The Court had first analysed the meaning of ‘work’ under Section 2(y) of the Copyright Act. It concluded that the plaintiff’s work did not fall under any literary, dramatic, musical, or artistic work, cinematograph film, or a sound recording, as thoughts, without being expressed in a material form, print or writing, would not constitute a ‘literary work.’ The Court had also mentioned the point of this idea already existing in the world of cricket. It was not the plaintiff’s original idea of a ‘T-10 test format’ with retired players, nor could they claim any exclusive right against the names of the matches.

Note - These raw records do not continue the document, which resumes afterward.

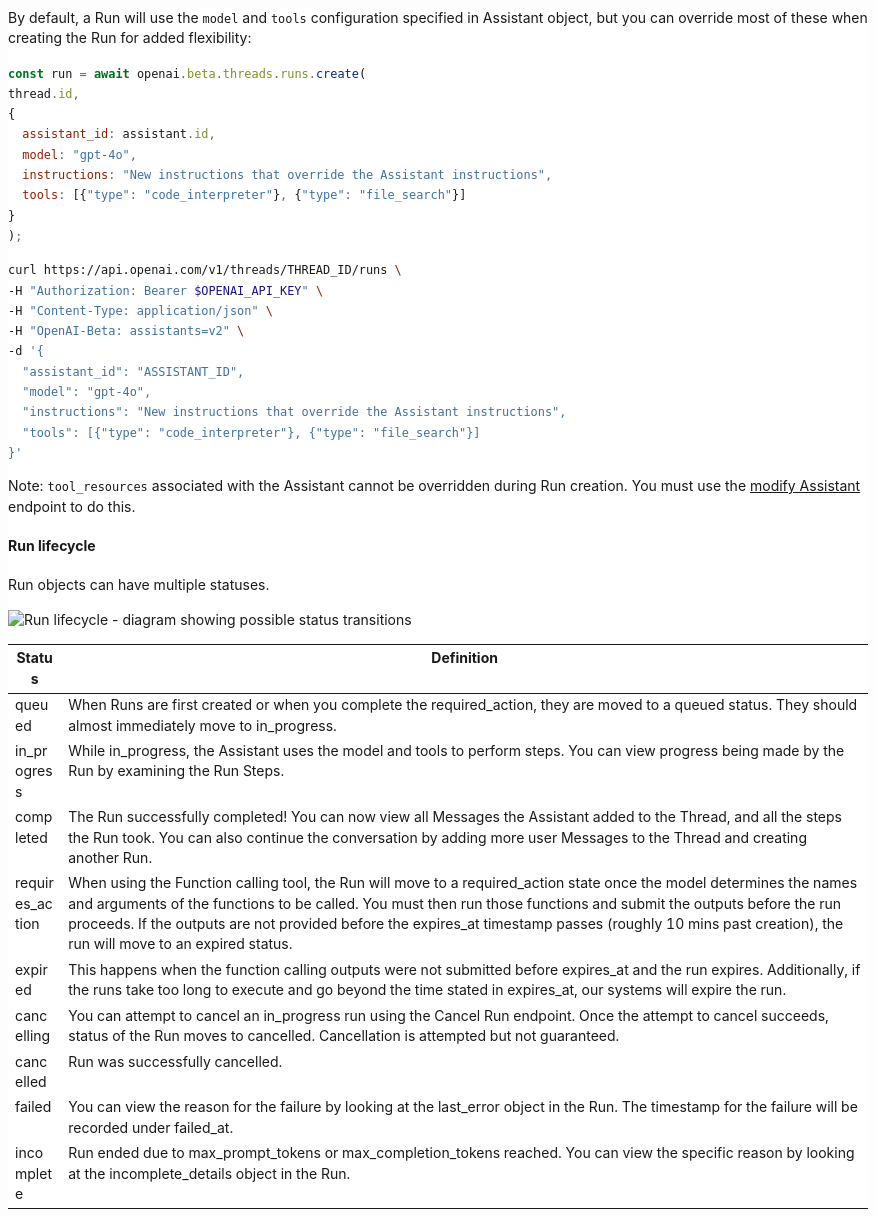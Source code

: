 By default, a Run will use the `model` and `tools` configuration specified in Assistant object, but you can override most of these when creating the Run for added flexibility:

```javascript
const run = await openai.beta.threads.runs.create(
thread.id,
{
  assistant_id: assistant.id,
  model: "gpt-4o",
  instructions: "New instructions that override the Assistant instructions",
  tools: [{"type": "code_interpreter"}, {"type": "file_search"}]
}
);
```

```bash
curl https://api.openai.com/v1/threads/THREAD_ID/runs \
-H "Authorization: Bearer $OPENAI_API_KEY" \
-H "Content-Type: application/json" \
-H "OpenAI-Beta: assistants=v2" \
-d '{
  "assistant_id": "ASSISTANT_ID",
  "model": "gpt-4o",
  "instructions": "New instructions that override the Assistant instructions",
  "tools": [{"type": "code_interpreter"}, {"type": "file_search"}]
}'
```

Note: `tool_resources` associated with the Assistant cannot be overridden during Run creation. You must use the [modify Assistant](/docs/api-reference/assistants/modifyAssistant) endpoint to do this.

#### Run lifecycle

Run objects can have multiple statuses.

![Run lifecycle - diagram showing possible status transitions](https://cdn.openai.com/API/docs/images/diagram-run-statuses-v2.png)

|Status|Definition|
|---|---|
|queued|When Runs are first created or when you complete the required_action, they are moved to a queued status. They should almost immediately move to in_progress.|
|in_progress|While in_progress, the Assistant uses the model and tools to perform steps. You can view progress being made by the Run by examining the Run Steps.|
|completed|The Run successfully completed! You can now view all Messages the Assistant added to the Thread, and all the steps the Run took. You can also continue the conversation by adding more user Messages to the Thread and creating another Run.|
|requires_action|When using the Function calling tool, the Run will move to a required_action state once the model determines the names and arguments of the functions to be called. You must then run those functions and submit the outputs before the run proceeds. If the outputs are not provided before the expires_at timestamp passes (roughly 10 mins past creation), the run will move to an expired status.|
|expired|This happens when the function calling outputs were not submitted before expires_at and the run expires. Additionally, if the runs take too long to execute and go beyond the time stated in expires_at, our systems will expire the run.|
|cancelling|You can attempt to cancel an in_progress run using the Cancel Run endpoint. Once the attempt to cancel succeeds, status of the Run moves to cancelled. Cancellation is attempted but not guaranteed.|
|cancelled|Run was successfully cancelled.|
|failed|You can view the reason for the failure by looking at the last_error object in the Run. The timestamp for the failure will be recorded under failed_at.|
|incomplete|Run ended due to max_prompt_tokens or max_completion_tokens reached. You can view the specific reason by looking at the incomplete_details object in the Run.|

The Court had considered judgments such as R.G. Anand v. Delux Films[6]andFritco-Lay India v. Uncle Chipps Private Ltd[7] It concluded that there could be no copyright in an idea, subject matter, themes, plots, or historical or legendary facts. In such cases, protection is limited to form and manner as an expression of the idea by the author. Moreover, the similarities in copyrighted works are essential, including the same extent. There has to be convincing evidence used to prove infringement of copyright. However, in this case, the plaintiff has failed to show any novelty to claim the copyright over the ‘game of cricket,’ which is essentially not possible unless its specific elements are taken into consideration. The Court also held that the guidance from defendant no.2 to the plaintiff is not enough to make him liable for supposed contractual obligations. Moreover, the plaintiff could not claim confidentiality forever since the plaintiff made no efforts for a long time.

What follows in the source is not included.